At first thinking “Eight Below” was not something he would like to work on because of the similarity to 2002’s ill-received “Snow Dogs,” which starred Cuba Gooding Jr., Walker said he decided to read the script anyway and make up his mind from there.

“I read it and it reminded me of ‘Old Yeller’ and I loved that movie when I was a kid,” he said. “So, I thought this was a good family movie to make. A few years ago I wouldn’t have cared to do this movie. But you grow up, you mature and you start seeing the bigger picture. You really start seeing life for what it really is.
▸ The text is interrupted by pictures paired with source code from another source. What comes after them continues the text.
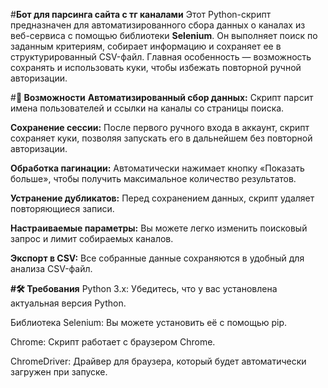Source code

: #**Бот для парсинга сайта с тг каналами**
Этот Python-скрипт предназначен для автоматизированного сбора данных о каналах из веб-сервиса с помощью библиотеки **Selenium**. Он выполняет поиск по заданным критериям, собирает информацию и сохраняет ее в структурированный CSV-файл. Главная особенность — возможность сохранять и использовать куки, чтобы избежать повторной ручной авторизации.

#**🌟 Возможности**
**Автоматизированный сбор данных:** Скрипт парсит имена пользователей и ссылки на каналы со страницы поиска.

**Сохранение сессии:** После первого ручного входа в аккаунт, скрипт сохраняет куки, позволяя запускать его в дальнейшем без повторной авторизации.

**Обработка пагинации:** Автоматически нажимает кнопку «Показать больше», чтобы получить максимальное количество результатов.

**Устранение дубликатов:** Перед сохранением данных, скрипт удаляет повторяющиеся записи.

**Настраиваемые параметры:** Вы можете легко изменить поисковый запрос и лимит собираемых каналов.

**Экспорт в CSV:** Все собранные данные сохраняются в удобный для анализа CSV-файл.

**#🛠️ Требования**
Python 3.x: Убедитесь, что у вас установлена актуальная версия Python.

Библиотека Selenium: Вы можете установить её с помощью pip.

Chrome: Скрипт работает с браузером Chrome.

ChromeDriver: Драйвер для браузера, который будет автоматически загружен при запуске.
I wouldn’t have made this film if it didn’t resonate with me.”

Growing up in California, Walker said he did get a chance to experience the snowier parts of the state as a kid and did not go into the film never having felt a bit of frostbite. Despite his preference for a warmer climate and his Nissan Skyline R34 over a sled, he did not mind adapting to the drop in temperature while filming in British Columbia. All it took was a little patience.

“Getting into the snow is not bad,” he said. “It takes some time to adjust. It was hard for the crew. They were knee-deep in snow humping around with all the gear. As an actor it’s not a big deal. If we’re working on one scene and the storm blows in, we move to another scene. We had it easy compared to the crew.”

Patience was also needed, Walker said, to learn the basics of dog sledding by professionals for his role, a skill he says he is “pretty proficient” in now.

“[The professional sledders] broke down the doggie-politics and wanted me to learn this and that,” he said. “But the truth is, it’s all progressive. It’s one day at a time. In one day you know very little, but at the end of three months you’re pretty kick-ass.”

With his dog-sledding days behind him and “Running Scared” opening wide Feb. 24, Walker’s world has catapulted onto a whole new level. Along with his first stint as a producer on a new film called “The Death and Life of Bobby Z,” in which he also stars, Walker is also wrapping up “Flags of Our Fathers,” the 20th film of his young career alongside Academy Award winners, director Clint Eastwood (“Million Dollar Baby”) and screenwriter Paul Haggis (“Crash”). In “Flags,” Walker portrays one of the six men, who raised the American Flag at the Battle of Iwo Jima, a turning point of WWII and now an iconic wartime symbol.

“You want to live and grow as much as you can,” Walker said. “As time goes on, I hope more opportunities present themselves and I hope to continue to grow as a person and an actor.”